AVAILABLE DATA:
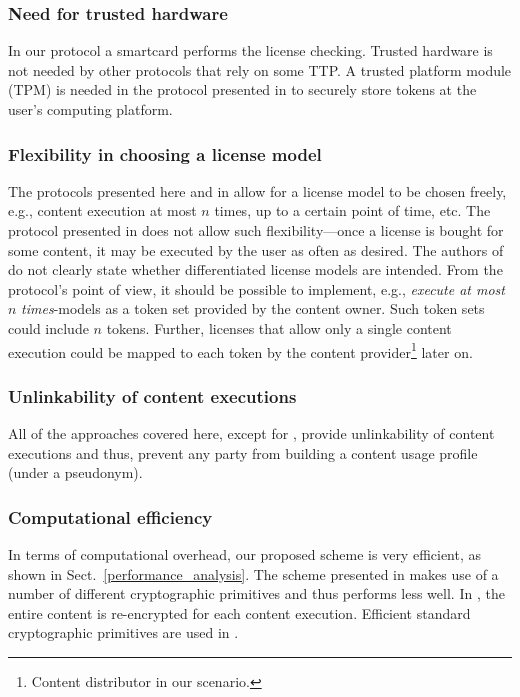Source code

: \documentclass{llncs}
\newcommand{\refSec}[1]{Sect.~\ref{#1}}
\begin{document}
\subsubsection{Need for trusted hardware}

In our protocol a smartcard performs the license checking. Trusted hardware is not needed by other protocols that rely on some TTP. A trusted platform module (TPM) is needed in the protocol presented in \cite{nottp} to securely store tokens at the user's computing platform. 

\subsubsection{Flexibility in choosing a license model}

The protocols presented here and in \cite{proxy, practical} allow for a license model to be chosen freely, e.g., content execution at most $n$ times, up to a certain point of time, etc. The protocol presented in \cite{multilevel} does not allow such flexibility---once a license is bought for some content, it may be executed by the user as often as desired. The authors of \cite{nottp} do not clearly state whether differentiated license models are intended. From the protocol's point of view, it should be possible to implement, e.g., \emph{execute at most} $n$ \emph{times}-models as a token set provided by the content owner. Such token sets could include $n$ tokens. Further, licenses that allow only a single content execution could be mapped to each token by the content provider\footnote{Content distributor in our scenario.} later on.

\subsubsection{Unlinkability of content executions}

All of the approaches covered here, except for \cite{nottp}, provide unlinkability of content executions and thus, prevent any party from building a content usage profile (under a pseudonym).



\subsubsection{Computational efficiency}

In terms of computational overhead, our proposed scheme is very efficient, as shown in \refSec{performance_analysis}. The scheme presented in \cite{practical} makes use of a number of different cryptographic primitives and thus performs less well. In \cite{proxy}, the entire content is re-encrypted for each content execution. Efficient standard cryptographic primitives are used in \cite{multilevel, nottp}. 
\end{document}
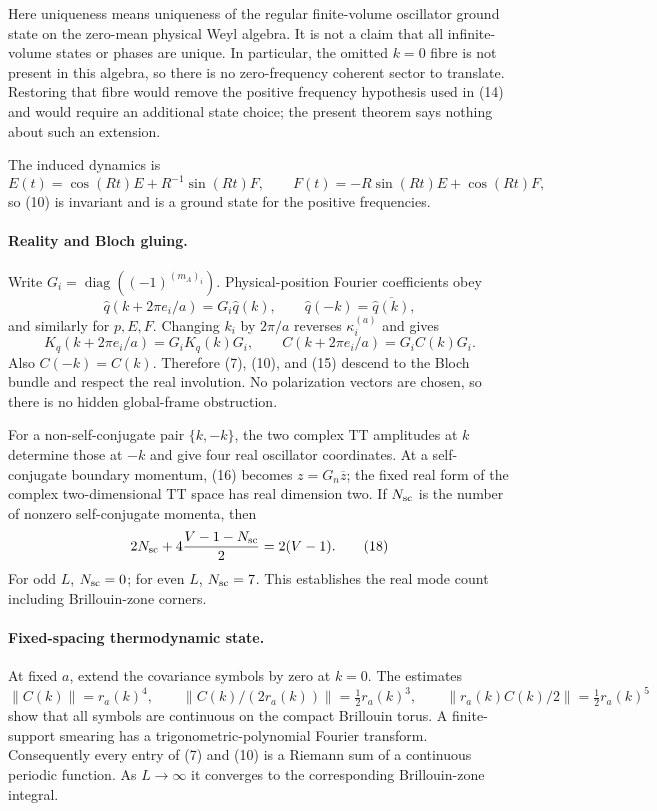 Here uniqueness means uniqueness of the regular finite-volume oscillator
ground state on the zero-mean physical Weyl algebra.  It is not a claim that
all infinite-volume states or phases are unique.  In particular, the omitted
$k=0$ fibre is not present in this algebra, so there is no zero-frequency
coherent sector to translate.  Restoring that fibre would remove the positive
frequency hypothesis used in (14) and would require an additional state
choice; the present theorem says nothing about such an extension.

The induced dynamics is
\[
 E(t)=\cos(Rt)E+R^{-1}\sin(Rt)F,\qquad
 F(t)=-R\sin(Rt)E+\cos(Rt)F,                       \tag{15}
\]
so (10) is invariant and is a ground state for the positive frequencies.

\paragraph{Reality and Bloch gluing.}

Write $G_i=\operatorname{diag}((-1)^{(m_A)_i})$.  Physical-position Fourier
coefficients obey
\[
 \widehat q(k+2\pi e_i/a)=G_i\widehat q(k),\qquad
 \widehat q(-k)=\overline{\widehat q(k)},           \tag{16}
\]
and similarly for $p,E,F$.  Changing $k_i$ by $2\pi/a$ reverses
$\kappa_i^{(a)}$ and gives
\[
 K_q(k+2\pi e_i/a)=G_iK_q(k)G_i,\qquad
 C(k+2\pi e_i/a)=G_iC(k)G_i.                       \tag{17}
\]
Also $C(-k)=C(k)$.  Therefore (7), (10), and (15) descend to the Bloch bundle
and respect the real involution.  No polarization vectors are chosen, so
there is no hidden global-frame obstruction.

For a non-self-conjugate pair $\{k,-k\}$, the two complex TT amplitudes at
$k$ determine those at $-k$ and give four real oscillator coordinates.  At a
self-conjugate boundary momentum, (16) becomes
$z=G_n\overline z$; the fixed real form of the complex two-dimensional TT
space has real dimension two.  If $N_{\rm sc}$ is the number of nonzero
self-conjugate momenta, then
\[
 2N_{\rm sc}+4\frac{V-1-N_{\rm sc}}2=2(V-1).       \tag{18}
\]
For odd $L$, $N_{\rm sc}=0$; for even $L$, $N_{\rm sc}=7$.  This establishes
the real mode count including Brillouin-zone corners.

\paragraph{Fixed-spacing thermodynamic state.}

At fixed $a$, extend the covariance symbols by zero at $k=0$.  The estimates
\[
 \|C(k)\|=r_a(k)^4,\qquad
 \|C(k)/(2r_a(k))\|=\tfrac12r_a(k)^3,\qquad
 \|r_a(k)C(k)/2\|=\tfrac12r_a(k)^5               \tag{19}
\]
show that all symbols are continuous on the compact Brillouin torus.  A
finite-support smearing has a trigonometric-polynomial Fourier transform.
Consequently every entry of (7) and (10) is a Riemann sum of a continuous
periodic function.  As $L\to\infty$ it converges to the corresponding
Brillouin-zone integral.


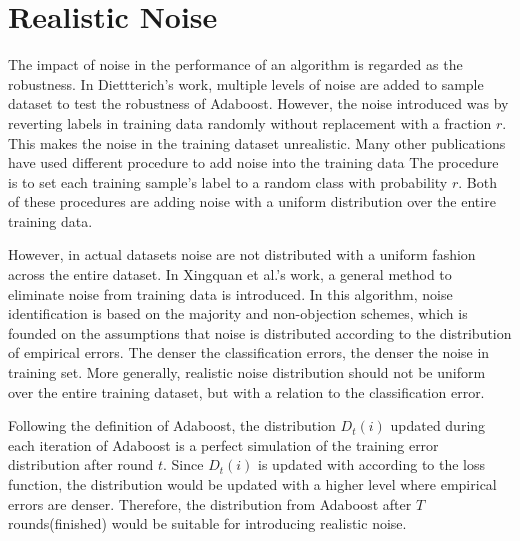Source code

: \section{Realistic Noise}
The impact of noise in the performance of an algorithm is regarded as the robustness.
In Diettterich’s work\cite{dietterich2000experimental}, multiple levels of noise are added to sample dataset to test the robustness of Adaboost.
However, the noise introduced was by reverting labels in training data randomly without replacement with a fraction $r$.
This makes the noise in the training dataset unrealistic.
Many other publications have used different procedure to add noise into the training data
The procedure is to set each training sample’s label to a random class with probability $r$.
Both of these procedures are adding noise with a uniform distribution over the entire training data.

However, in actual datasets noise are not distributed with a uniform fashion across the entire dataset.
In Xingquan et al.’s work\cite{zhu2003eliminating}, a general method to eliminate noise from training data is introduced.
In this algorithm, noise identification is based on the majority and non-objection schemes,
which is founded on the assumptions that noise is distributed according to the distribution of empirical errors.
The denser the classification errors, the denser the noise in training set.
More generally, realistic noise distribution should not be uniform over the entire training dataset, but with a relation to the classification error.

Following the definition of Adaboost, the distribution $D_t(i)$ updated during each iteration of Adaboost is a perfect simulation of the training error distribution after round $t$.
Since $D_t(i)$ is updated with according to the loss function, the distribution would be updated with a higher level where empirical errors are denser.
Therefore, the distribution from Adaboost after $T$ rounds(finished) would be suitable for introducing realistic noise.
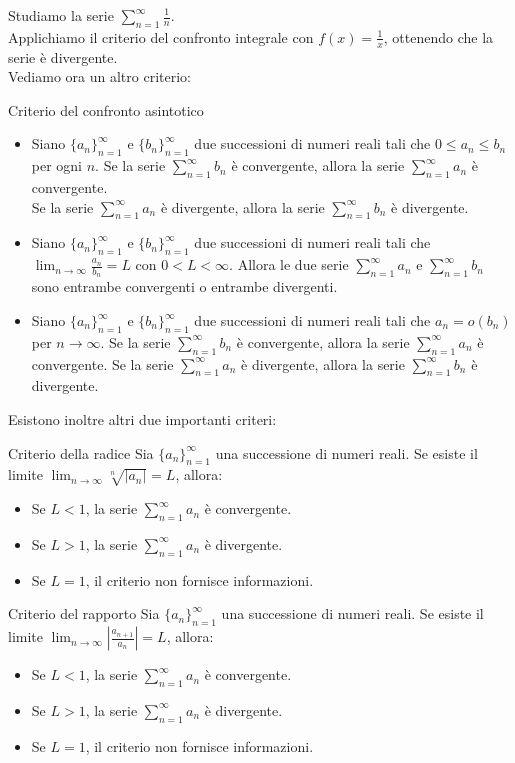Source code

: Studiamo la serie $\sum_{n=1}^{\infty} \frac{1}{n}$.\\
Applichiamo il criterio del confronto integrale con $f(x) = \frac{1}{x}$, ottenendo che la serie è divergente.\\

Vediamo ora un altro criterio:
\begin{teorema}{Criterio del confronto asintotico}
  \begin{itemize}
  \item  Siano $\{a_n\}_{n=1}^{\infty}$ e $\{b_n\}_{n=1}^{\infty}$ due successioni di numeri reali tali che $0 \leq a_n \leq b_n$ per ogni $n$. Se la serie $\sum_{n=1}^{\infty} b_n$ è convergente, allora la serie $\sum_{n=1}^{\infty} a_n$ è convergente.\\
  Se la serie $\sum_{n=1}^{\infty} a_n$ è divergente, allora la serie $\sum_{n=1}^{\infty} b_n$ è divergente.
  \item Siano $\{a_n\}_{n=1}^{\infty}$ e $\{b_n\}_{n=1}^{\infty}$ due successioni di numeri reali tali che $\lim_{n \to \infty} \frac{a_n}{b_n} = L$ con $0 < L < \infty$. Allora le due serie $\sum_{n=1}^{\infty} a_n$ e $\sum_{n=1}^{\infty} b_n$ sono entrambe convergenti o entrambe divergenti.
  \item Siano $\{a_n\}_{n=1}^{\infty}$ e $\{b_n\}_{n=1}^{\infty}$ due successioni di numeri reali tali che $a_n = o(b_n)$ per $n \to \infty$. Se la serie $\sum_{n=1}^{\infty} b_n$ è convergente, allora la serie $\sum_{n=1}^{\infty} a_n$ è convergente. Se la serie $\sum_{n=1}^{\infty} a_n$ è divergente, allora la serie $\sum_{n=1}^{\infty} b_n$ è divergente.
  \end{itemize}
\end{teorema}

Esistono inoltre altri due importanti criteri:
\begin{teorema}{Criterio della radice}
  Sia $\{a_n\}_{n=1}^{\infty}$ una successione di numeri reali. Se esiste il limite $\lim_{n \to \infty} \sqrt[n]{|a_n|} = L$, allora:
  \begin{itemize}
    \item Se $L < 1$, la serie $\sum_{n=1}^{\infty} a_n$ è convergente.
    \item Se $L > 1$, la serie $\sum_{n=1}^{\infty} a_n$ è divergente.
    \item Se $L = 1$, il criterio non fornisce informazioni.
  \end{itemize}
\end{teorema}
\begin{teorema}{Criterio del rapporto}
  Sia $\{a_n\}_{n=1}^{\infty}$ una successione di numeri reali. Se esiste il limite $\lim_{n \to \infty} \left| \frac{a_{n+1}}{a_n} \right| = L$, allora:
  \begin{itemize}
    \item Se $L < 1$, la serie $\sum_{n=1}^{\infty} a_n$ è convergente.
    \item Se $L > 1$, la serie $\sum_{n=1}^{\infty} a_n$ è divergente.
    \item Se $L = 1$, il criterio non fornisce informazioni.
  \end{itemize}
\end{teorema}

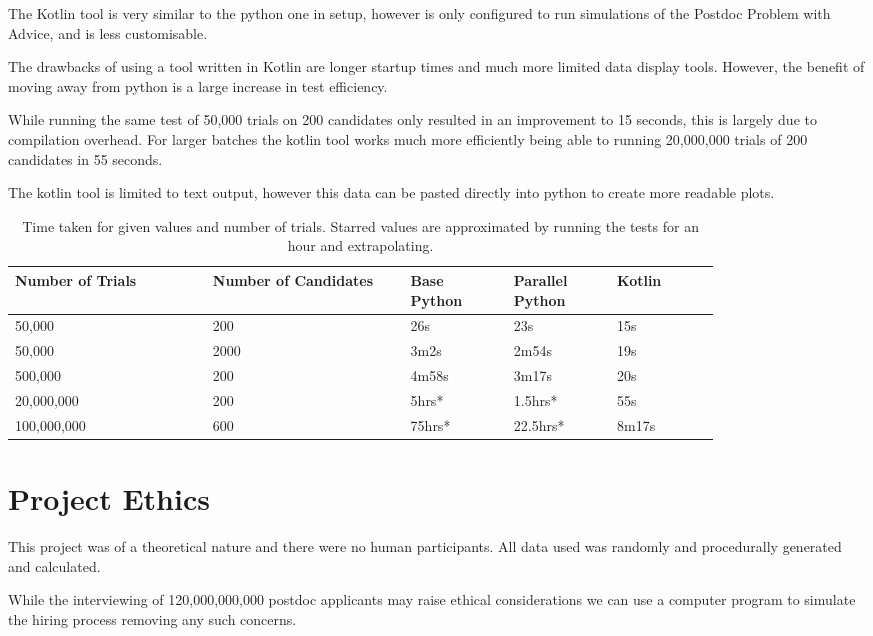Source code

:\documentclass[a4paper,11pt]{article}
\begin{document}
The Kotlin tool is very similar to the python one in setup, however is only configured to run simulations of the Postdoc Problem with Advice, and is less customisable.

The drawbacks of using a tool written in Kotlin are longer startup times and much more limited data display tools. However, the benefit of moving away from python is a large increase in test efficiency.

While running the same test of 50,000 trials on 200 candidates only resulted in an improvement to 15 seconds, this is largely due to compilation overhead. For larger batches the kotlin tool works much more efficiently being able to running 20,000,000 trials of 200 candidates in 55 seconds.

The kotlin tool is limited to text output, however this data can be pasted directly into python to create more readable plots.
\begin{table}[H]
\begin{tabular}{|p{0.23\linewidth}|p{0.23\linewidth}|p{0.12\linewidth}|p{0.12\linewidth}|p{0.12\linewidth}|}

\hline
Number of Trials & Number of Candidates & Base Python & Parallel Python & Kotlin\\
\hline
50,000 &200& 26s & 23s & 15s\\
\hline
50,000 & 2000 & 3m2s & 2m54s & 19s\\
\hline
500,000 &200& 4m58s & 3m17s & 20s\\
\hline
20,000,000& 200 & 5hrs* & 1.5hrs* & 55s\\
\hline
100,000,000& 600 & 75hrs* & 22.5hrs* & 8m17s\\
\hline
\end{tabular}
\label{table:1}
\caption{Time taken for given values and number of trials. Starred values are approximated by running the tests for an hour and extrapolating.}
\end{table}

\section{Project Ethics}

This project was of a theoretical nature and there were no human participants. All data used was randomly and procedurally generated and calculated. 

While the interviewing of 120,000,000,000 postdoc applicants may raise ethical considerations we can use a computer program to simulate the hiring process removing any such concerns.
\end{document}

WHAT TO PRODUCE: Show each line in the entries that holds the string "While".

ANSWER TO THIS PROBLEM:
While running the same test of 50,000 trials on 200 candidates only resulted in an improvement to 15 seconds, this is largely due to compilation overhead. For larger batches the kotlin tool works much more efficiently being able to running 20,000,000 trials of 200 candidates in 55 seconds.
While the interviewing of 120,000,000,000 postdoc applicants may raise ethical considerations we can use a computer program to simulate the hiring process removing any such concerns.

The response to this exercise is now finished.